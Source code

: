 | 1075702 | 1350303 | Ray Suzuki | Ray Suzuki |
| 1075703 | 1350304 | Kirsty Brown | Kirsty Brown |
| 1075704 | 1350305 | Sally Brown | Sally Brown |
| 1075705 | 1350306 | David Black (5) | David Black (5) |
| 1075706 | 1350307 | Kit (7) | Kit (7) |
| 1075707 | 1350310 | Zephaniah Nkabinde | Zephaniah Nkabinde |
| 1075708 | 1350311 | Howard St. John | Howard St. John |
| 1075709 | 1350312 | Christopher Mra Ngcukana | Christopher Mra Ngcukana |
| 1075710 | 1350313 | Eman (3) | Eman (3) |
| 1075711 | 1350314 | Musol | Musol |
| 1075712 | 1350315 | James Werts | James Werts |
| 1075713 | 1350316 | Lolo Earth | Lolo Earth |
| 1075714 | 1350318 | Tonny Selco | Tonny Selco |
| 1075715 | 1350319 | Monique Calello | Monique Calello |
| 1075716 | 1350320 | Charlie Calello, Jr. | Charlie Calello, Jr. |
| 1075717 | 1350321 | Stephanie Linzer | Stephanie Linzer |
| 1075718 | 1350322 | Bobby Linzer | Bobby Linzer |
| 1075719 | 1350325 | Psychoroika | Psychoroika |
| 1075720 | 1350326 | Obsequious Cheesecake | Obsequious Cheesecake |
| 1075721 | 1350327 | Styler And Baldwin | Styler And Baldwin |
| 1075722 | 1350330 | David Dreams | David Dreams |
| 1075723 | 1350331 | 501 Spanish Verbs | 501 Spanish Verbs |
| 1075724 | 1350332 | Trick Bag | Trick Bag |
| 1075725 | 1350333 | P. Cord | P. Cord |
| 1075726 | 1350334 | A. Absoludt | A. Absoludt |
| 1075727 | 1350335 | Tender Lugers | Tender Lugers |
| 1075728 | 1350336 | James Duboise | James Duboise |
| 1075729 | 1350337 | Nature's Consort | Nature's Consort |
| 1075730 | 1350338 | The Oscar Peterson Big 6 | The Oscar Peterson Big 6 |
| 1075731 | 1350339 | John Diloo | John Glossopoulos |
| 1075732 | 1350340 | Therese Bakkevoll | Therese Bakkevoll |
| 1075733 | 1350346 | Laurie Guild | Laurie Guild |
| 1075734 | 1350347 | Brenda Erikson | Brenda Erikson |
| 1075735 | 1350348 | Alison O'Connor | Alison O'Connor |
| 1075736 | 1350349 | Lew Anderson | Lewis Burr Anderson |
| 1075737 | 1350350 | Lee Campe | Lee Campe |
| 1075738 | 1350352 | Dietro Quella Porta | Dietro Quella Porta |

* _EXERCISE DIRECTIONS_: Check each line above for the string "Calello" and copy every line that has it.

* _FINISHED TASK_:
| 1075715 | 1350319 | Monique Calello | Monique Calello |
| 1075716 | 1350320 | Charlie Calello, Jr. | Charlie Calello, Jr. |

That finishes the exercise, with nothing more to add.